• EXERCISE REQUIREMENTS
Retype every line of the data below, starting with the first and ending with the line that contains "a new bulk job", but leave out the pictures.

• MATERIAL FOR THE TASK

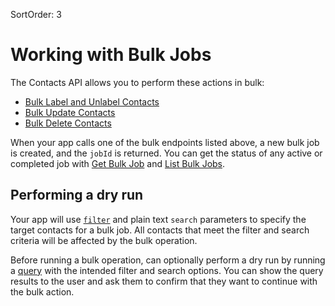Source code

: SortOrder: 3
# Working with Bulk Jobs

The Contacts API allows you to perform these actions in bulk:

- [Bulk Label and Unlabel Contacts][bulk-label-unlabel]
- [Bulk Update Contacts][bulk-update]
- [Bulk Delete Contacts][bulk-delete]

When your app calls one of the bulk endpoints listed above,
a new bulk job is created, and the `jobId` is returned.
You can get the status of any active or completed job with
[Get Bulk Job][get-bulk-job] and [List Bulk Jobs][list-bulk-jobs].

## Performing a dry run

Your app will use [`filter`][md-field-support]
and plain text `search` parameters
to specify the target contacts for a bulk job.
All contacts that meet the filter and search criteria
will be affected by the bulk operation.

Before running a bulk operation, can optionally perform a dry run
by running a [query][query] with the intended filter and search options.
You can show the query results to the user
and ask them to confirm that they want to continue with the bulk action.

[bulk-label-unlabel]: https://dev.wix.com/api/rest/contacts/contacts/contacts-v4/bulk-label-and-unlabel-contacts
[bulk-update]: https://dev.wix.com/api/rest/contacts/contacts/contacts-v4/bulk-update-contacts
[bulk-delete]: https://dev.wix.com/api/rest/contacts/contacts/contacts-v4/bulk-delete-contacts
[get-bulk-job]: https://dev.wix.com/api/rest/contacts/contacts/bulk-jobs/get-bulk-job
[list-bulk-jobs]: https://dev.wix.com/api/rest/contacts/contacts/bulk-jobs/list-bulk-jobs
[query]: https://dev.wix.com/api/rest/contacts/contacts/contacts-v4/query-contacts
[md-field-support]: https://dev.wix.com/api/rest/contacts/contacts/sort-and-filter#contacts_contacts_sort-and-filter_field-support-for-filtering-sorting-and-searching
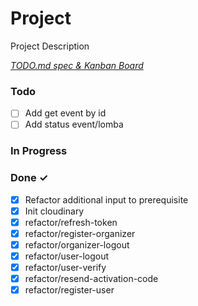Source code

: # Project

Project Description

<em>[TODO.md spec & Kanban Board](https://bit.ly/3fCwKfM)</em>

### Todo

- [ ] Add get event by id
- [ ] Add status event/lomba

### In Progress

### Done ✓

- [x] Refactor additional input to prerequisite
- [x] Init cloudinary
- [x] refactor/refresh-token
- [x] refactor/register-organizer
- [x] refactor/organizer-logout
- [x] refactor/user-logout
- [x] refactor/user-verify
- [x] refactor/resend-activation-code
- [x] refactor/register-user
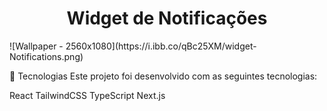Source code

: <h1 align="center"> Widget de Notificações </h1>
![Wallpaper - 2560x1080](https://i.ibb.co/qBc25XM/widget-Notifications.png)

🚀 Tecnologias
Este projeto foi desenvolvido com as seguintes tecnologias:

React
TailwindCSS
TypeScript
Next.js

• SOLUTION FOR THIS EXERCISE
Source code

: SortOrder: 3
# Working with Bulk Jobs

The Contacts API allows you to perform these actions in bulk:

- [Bulk Label and Unlabel Contacts][bulk-label-unlabel]
- [Bulk Update Contacts][bulk-update]
- [Bulk Delete Contacts][bulk-delete]

When your app calls one of the bulk endpoints listed above,
a new bulk job is created, and the `jobId` is returned.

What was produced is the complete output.